A medial area does not exceed a medial area by a rational area.

If possible, let the medial area *AB* exceed the medial area *AC* by the rational area *DB*.

Set out a rational straight line *EF*. Apply to *EF* the rectangular parallelogram *FH* equal to *AB* producing *EH* as breadth. Subtract the rectangle *FG* equal to *AC*. Then the remainder *BD* equals the remainder *KH*.

But *DB* is rational, therefore *KH* is also rational.

Since each of the rectangles *AB* and *AC* is medial, and *AB* equals *FH* while *AC* equals *FG*, therefore each of the rectangles *FH* and *FG* is also medial.

They are applied to the rational straight line *EF*, therefore each of the straight lines *HE* and *EG* is rational and incommensurable in length with *EF*.

Since *DB* is rational and equals *KH*, therefore *KH* is rational. And it is applied to the rational straight line *EF*, therefore *GH* is rational and commensurable in length with *EF*.

But *EG* is also rational, and is incommensurable in length with *EF*, therefore *EG* is incommensurable in length with *GH*.

And *EG* is to *GH* as the square on *EG* is to the rectangle *EG* by *GH*, therefore the square on *EG* is incommensurable with the rectangle *EG* by *GH*.

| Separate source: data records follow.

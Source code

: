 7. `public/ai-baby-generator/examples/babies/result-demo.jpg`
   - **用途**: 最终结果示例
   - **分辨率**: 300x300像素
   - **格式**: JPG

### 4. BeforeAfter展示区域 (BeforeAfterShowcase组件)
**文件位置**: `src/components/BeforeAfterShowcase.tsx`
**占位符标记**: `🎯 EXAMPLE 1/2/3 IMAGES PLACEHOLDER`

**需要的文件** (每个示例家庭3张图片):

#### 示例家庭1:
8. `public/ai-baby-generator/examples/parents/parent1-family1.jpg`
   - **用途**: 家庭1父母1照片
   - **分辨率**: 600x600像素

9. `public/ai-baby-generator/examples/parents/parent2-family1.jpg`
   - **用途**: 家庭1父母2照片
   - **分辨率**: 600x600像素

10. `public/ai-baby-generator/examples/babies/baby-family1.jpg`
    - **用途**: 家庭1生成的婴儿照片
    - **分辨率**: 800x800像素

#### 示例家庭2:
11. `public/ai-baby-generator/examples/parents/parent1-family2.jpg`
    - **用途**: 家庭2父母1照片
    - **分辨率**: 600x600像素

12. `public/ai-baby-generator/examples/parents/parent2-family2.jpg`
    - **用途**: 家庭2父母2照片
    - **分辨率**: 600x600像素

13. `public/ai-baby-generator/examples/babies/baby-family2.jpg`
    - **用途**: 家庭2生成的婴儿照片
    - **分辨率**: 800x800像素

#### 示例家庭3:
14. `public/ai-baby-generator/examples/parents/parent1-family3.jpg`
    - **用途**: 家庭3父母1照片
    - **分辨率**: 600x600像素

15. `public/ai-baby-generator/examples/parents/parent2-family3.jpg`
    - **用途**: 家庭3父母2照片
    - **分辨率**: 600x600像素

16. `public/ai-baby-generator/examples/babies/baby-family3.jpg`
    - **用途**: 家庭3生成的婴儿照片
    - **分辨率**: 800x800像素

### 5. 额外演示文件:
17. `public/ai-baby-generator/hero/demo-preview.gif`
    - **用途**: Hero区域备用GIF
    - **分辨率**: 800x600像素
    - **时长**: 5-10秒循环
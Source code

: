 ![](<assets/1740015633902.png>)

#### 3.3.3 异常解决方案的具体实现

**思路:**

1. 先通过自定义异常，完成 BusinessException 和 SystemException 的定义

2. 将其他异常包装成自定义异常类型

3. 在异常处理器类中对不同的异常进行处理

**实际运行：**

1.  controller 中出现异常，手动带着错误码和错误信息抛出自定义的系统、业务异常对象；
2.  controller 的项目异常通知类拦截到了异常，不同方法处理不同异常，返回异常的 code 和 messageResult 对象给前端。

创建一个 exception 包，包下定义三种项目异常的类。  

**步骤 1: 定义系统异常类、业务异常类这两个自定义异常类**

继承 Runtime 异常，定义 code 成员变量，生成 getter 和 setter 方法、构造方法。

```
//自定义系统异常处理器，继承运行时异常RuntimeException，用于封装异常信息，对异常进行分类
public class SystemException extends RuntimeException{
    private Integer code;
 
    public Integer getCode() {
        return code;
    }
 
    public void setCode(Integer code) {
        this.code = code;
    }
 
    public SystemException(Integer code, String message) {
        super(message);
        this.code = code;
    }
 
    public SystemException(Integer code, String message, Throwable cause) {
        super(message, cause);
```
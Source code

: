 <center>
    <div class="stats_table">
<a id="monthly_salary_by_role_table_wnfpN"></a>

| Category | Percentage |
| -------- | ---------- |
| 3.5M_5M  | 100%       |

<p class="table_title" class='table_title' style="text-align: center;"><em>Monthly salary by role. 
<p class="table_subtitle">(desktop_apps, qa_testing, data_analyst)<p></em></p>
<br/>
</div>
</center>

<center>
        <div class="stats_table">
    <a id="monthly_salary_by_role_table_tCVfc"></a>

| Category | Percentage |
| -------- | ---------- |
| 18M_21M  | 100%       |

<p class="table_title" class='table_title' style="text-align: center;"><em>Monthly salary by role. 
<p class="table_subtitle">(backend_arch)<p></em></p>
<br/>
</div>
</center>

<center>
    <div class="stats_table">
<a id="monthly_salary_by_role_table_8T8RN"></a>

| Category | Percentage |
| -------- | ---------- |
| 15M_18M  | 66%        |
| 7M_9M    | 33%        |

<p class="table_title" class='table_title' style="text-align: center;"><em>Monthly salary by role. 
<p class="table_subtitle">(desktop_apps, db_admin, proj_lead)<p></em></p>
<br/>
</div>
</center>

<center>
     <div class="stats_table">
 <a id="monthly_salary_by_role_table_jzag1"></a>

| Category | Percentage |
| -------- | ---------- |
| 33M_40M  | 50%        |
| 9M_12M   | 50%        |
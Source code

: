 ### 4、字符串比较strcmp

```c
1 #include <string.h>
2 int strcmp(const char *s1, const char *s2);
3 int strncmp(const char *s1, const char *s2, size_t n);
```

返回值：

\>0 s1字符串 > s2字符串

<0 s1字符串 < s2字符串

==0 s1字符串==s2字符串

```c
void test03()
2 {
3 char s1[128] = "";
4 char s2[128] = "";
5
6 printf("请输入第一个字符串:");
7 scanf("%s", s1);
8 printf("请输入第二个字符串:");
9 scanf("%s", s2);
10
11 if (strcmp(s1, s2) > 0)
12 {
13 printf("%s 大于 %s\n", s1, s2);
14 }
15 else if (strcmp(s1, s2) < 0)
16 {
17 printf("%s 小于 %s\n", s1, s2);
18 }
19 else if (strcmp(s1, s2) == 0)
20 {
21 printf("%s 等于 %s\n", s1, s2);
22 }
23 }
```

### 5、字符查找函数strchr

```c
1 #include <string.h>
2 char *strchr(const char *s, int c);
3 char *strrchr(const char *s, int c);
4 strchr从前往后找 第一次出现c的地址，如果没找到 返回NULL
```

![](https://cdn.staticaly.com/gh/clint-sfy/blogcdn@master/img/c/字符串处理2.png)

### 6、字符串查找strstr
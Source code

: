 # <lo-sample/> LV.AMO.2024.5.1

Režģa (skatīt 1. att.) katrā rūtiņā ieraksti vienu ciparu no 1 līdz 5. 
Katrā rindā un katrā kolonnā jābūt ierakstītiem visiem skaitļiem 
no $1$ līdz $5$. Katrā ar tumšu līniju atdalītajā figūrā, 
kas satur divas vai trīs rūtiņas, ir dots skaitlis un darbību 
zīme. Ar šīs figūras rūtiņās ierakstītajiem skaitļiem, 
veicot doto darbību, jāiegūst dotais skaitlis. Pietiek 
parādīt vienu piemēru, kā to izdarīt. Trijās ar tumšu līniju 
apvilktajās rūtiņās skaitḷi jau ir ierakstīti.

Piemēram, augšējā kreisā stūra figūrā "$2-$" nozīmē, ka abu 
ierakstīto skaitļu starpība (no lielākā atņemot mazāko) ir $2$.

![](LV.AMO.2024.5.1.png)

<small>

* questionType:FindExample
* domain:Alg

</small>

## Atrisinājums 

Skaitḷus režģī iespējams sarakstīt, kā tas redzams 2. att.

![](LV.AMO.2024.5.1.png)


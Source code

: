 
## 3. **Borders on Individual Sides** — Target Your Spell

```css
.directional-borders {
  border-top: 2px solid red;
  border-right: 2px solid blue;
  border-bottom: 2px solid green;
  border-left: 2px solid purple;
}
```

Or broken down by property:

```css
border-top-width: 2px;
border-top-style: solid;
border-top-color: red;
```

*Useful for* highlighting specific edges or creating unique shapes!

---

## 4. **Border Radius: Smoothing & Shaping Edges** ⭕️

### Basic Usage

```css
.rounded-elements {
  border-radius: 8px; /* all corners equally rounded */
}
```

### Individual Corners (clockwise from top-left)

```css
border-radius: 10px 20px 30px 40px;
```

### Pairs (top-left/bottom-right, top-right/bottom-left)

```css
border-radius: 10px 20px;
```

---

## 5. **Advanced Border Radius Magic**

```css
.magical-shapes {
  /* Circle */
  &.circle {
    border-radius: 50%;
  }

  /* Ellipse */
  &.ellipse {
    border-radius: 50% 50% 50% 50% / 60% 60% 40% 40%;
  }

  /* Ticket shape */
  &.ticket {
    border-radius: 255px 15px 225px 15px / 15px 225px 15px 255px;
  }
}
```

But the squares on *EG* and *GH* are commensurable with the square on *EG*, for both are rational, and twice the rectangle *EG* by *GH* is commensurable with the rectangle *EG* by *GH*, for it is double it, therefore the sum of the squares on *EG* and *GH* is incommensurable with twice the rectangle *EG* by *GH*.

Therefore the sum of the squares on *EG* and *GH* plus twice the rectangle *EG* by *GH*, that is, the square on *EH* is incommensurable with the sum of the squares on *EG* and *GH*.

But the squares on *EG* and *GH* are rational, therefore the square on *EH* is irrational.

Therefore *EH* is irrational. But it is also rational, which is impossible.

Therefore, *a medial area does not exceed a medial area by a rational area.*

Q.E.D.

It’s hard to follow this proof. An equivalent proof in modern terms is easier to comprehend. Let √*a* and √*b* be the areas of the larger and smaller rectangles, where both are irrational numbers but *a* and *b* are both rational numbers.

Suppose that √*a* – √*b* is a rational number. Then its square *a* – 2√(*ab*) + *b* is also rational. Then √(*ab*) is rational, as is √(*a*/*b*). Then √*a* – √*b* = √*b*(√(*a*/*b*) – 1) is the product of an irrational number and a rational number making it irrational, a contradiction. (For the modern proof, we assume *a* is not equal to *b*, so that √(*a*/*b*) – 1 does not equal 0, and then we can conclude that the product is irrational.)

This is an interesting proof in that in order to show the difference is irrational, we assumed it was rational and used that to prove it was irrational.

The same modern proof works for sums, of course.

This proposition is used in several others in Book X starting with X.42.